Segment Start: DATA PROVIDED
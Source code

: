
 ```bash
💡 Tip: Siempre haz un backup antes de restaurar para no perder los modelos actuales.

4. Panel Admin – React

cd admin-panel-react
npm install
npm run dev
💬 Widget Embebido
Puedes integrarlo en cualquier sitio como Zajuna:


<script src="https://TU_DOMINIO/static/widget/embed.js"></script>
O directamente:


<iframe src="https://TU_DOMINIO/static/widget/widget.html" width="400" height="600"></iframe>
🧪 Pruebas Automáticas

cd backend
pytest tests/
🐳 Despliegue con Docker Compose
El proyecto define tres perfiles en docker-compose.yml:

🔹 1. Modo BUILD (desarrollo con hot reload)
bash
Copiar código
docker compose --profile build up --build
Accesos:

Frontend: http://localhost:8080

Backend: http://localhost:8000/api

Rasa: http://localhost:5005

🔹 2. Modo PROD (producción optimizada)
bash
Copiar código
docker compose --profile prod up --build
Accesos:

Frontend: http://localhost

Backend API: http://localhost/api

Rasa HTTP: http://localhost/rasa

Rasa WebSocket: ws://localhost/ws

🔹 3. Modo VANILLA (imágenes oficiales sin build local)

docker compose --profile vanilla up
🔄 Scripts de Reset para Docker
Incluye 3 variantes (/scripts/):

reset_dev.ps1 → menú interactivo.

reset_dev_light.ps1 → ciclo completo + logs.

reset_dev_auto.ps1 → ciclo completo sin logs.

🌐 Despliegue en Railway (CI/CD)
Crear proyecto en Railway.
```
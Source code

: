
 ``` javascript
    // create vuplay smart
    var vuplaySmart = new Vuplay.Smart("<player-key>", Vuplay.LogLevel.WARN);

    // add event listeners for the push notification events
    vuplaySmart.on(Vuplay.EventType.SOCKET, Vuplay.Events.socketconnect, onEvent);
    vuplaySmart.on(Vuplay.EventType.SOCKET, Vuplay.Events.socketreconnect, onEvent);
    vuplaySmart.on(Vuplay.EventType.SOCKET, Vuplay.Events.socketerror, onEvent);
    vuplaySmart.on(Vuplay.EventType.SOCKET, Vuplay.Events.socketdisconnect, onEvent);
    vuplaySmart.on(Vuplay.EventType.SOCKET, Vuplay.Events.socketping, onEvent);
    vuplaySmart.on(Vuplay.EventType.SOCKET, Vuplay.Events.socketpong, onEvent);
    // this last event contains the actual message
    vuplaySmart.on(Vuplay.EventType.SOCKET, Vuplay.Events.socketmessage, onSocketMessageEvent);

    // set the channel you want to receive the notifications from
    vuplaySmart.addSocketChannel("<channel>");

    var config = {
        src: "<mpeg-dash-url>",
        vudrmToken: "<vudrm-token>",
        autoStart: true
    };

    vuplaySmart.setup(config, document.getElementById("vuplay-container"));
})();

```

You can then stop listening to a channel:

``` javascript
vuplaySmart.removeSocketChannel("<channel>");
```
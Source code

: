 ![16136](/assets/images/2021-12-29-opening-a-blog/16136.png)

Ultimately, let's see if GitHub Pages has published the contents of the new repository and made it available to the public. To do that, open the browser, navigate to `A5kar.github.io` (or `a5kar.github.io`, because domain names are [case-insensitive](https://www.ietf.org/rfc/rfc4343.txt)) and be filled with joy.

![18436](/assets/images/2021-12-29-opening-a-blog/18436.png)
Segment End: DATA PROVIDED
EXERCISE PROMPT
Please return all of the records exactly as they appear.

RESULT OF THE TASK
Source code

:
 ```bash
💡 Tip: Siempre haz un backup antes de restaurar para no perder los modelos actuales.

4. Panel Admin – React

cd admin-panel-react
npm install
npm run dev
💬 Widget Embebido
Puedes integrarlo en cualquier sitio como Zajuna:


<script src="https://TU_DOMINIO/static/widget/embed.js"></script>
O directamente:


<iframe src="https://TU_DOMINIO/static/widget/widget.html" width="400" height="600"></iframe>
🧪 Pruebas Automáticas

cd backend
pytest tests/
🐳 Despliegue con Docker Compose
El proyecto define tres perfiles en docker-compose.yml:

🔹 1. Modo BUILD (desarrollo con hot reload)
bash
Copiar código
docker compose --profile build up --build
Accesos:

Frontend: http://localhost:8080

Backend: http://localhost:8000/api

Rasa: http://localhost:5005

🔹 2. Modo PROD (producción optimizada)
bash
Copiar código
docker compose --profile prod up --build
Accesos:

Frontend: http://localhost

Backend API: http://localhost/api

Rasa HTTP: http://localhost/rasa

Rasa WebSocket: ws://localhost/ws

🔹 3. Modo VANILLA (imágenes oficiales sin build local)

docker compose --profile vanilla up
🔄 Scripts de Reset para Docker
Incluye 3 variantes (/scripts/):

reset_dev.ps1 → menú interactivo.

reset_dev_light.ps1 → ciclo completo + logs.

reset_dev_auto.ps1 → ciclo completo sin logs.

🌐 Despliegue en Railway (CI/CD)
Crear proyecto en Railway.
```
Source code

:
 ``` javascript
    // create vuplay smart
    var vuplaySmart = new Vuplay.Smart("<player-key>", Vuplay.LogLevel.WARN);

    // add event listeners for the push notification events
    vuplaySmart.on(Vuplay.EventType.SOCKET, Vuplay.Events.socketconnect, onEvent);
    vuplaySmart.on(Vuplay.EventType.SOCKET, Vuplay.Events.socketreconnect, onEvent);
    vuplaySmart.on(Vuplay.EventType.SOCKET, Vuplay.Events.socketerror, onEvent);
    vuplaySmart.on(Vuplay.EventType.SOCKET, Vuplay.Events.socketdisconnect, onEvent);
    vuplaySmart.on(Vuplay.EventType.SOCKET, Vuplay.Events.socketping, onEvent);
    vuplaySmart.on(Vuplay.EventType.SOCKET, Vuplay.Events.socketpong, onEvent);
    // this last event contains the actual message
    vuplaySmart.on(Vuplay.EventType.SOCKET, Vuplay.Events.socketmessage, onSocketMessageEvent);

    // set the channel you want to receive the notifications from
    vuplaySmart.addSocketChannel("<channel>");

    var config = {
        src: "<mpeg-dash-url>",
        vudrmToken: "<vudrm-token>",
        autoStart: true
    };

    vuplaySmart.setup(config, document.getElementById("vuplay-container"));
})();

```

You can then stop listening to a channel:

``` javascript
vuplaySmart.removeSocketChannel("<channel>");
```
Source code

: ![16136](/assets/images/2021-12-29-opening-a-blog/16136.png)

Ultimately, let's see if GitHub Pages has published the contents of the new repository and made it available to the public. To do that, open the browser, navigate to `A5kar.github.io` (or `a5kar.github.io`, because domain names are [case-insensitive](https://www.ietf.org/rfc/rfc4343.txt)) and be filled with joy.

![18436](/assets/images/2021-12-29-opening-a-blog/18436.png)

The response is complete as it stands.